WASHINGTON – Republicans and Democrats on Capitol Hill are drafting radically different budget blueprints that offer little room for compromise, even as President Obama presses lawmakers to take another shot at a far-reaching agreement to tame the national debt.

On Tuesday, House Budget Committee Chairman Paul Ryan, R-Wis., rolled out a 10-year spending plan that would revive the most controversial prescriptions from last year’s Republican budget, including a partial privatization of Medicare and a repeal of the health-care law that marks Obama’s signature policy achievement.

Meanwhile, Senate Budget Committee Chairman Patty Murray, D-Wash., briefed her colleagues on a competing plan, to be released Wednesday, that would raise taxes by nearly $1 trillion over the next decade and spend nearly $100 billion on a new jobs package — ideas Republicans have firmly rejected.

“They’re opening bids. But they’re opening bids from three years ago,” said Robert Bixby, executive director of the bipartisan Concord Coalition, which champions deficit reduction. “The real question is: Do they start a negotiation this year? It’s not where they start, it’s where they finish. So you can take both of these budgets with a big grain of salt.”

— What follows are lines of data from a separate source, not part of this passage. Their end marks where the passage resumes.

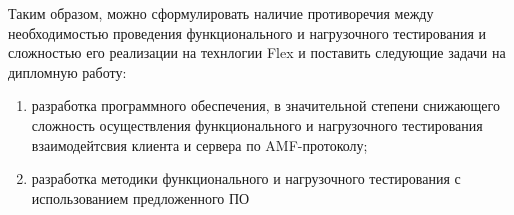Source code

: Таким образом, можно сформулировать наличие противоречия между необходимостью проведения функционального
и нагрузочного тестирования и сложностью его реализации на технлогии Flex и поставить следующие задачи на 
дипломную работу:

\begin{enumerate}
\item разработка программного обеспечения, в значительной степени снижающего сложность осуществления функционального
и нагрузочного тестирования взаимодейтсвия клиента и сервера по AMF-протоколу;
\item разработка методики функционального и нагрузочного тестирования с использованием предложенного ПО
\end{enumerate}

Obama seemed to do that Tuesday in a lunchtime meeting with Senate Democrats, the first of four sessions he plans to hold this week with rank-and-file lawmakers in both parties.

While the White House issued a statement criticizing Ryan’s blueprint as “the wrong course for America,” Obama told Senate Democrats to expect a months-long debate over fiscal issues that will begin in earnest only after each chamber has approved its own partisan vision for improving the economy and shrinking the national debt.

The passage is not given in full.